**** Exercise input ****
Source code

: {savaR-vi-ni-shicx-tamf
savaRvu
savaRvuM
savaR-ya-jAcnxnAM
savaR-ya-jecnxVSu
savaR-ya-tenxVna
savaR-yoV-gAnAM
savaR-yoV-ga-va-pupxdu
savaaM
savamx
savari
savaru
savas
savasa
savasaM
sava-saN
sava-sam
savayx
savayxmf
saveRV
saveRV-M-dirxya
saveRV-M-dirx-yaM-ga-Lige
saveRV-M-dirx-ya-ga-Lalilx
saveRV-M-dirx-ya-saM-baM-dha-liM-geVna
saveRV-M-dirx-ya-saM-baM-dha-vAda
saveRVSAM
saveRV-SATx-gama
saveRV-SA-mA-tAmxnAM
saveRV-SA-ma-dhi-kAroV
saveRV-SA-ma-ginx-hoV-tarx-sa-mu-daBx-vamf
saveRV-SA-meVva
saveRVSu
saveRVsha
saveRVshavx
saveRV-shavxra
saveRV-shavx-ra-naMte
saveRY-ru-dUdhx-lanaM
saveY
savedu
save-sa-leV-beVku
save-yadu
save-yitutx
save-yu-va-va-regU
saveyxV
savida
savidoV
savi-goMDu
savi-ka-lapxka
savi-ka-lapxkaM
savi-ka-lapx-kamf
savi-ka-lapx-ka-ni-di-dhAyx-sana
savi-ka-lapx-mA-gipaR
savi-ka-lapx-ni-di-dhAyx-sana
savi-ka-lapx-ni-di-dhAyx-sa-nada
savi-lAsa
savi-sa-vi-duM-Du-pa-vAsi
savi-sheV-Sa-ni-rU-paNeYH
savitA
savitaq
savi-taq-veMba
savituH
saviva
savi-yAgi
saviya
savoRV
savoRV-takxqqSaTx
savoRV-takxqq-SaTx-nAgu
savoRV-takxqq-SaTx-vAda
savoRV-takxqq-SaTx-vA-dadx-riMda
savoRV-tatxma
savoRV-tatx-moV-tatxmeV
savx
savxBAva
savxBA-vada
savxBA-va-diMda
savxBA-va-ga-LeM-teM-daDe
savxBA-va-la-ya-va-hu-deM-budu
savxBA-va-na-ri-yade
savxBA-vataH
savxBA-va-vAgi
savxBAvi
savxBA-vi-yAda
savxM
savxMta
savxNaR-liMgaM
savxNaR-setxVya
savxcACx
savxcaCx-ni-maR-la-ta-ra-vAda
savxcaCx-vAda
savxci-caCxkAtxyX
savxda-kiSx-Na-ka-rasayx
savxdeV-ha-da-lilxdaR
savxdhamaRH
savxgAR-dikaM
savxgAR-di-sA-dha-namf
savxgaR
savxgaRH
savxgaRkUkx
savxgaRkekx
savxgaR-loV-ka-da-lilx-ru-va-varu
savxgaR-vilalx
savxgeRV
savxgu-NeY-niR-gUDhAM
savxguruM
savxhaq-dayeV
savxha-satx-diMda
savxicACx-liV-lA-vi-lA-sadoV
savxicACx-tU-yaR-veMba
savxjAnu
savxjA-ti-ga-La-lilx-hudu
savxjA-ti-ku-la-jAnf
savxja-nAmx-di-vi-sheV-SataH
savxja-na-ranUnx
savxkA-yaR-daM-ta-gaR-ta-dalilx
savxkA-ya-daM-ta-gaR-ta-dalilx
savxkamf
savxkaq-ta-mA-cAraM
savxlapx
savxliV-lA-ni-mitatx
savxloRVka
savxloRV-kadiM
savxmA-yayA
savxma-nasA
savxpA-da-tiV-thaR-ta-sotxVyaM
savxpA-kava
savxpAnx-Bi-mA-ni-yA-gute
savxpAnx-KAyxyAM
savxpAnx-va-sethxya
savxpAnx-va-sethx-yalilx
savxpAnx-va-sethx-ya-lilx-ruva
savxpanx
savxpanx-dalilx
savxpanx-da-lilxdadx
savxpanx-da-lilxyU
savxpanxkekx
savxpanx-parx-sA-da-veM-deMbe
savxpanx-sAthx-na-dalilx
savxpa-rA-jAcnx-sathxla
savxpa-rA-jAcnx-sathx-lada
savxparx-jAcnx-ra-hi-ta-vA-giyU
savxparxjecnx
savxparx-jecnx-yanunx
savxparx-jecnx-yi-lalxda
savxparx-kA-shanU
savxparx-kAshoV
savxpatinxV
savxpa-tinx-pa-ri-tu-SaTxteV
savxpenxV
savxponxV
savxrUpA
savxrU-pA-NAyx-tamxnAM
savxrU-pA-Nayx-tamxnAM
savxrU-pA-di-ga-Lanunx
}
****
### Exercise requirements
Write out again exactly the lines that run from the one holding "savxci-caCxkAtxyX" through the last line of the data; omit all other lines.

### Completed task
savxci-caCxkAtxyX
savxda-kiSx-Na-ka-rasayx
savxdeV-ha-da-lilxdaR
savxdhamaRH
savxgAR-dikaM
savxgAR-di-sA-dha-namf
savxgaR
savxgaRH
savxgaRkUkx
savxgaRkekx
savxgaR-loV-ka-da-lilx-ru-va-varu
savxgaR-vilalx
savxgeRV
savxgu-NeY-niR-gUDhAM
savxguruM
savxhaq-dayeV
savxha-satx-diMda
savxicACx-liV-lA-vi-lA-sadoV
savxicACx-tU-yaR-veMba
savxjAnu
savxjA-ti-ga-La-lilx-hudu
savxjA-ti-ku-la-jAnf
savxja-nAmx-di-vi-sheV-SataH
savxja-na-ranUnx
savxkA-yaR-daM-ta-gaR-ta-dalilx
savxkA-ya-daM-ta-gaR-ta-dalilx
savxkamf
savxkaq-ta-mA-cAraM
savxlapx
savxliV-lA-ni-mitatx
savxloRVka
savxloRV-kadiM
savxmA-yayA
savxma-nasA
savxpA-da-tiV-thaR-ta-sotxVyaM
savxpA-kava
savxpAnx-Bi-mA-ni-yA-gute
savxpAnx-KAyxyAM
savxpAnx-va-sethxya
savxpAnx-va-sethx-yalilx
savxpAnx-va-sethx-ya-lilx-ruva
savxpanx
savxpanx-dalilx
savxpanx-da-lilxdadx
savxpanx-da-lilxyU
savxpanxkekx
savxpanx-parx-sA-da-veM-deMbe
savxpanx-sAthx-na-dalilx
savxpa-rA-jAcnx-sathxla
savxpa-rA-jAcnx-sathx-lada
savxparx-jAcnx-ra-hi-ta-vA-giyU
savxparxjecnx
savxparx-jecnx-yanunx
savxparx-jecnx-yi-lalxda
savxparx-kA-shanU
savxparx-kAshoV
savxpatinxV
savxpa-tinx-pa-ri-tu-SaTxteV
savxpenxV
savxponxV
savxrUpA
savxrU-pA-NAyx-tamxnAM
savxrU-pA-Nayx-tamxnAM
savxrU-pA-di-ga-Lanunx
}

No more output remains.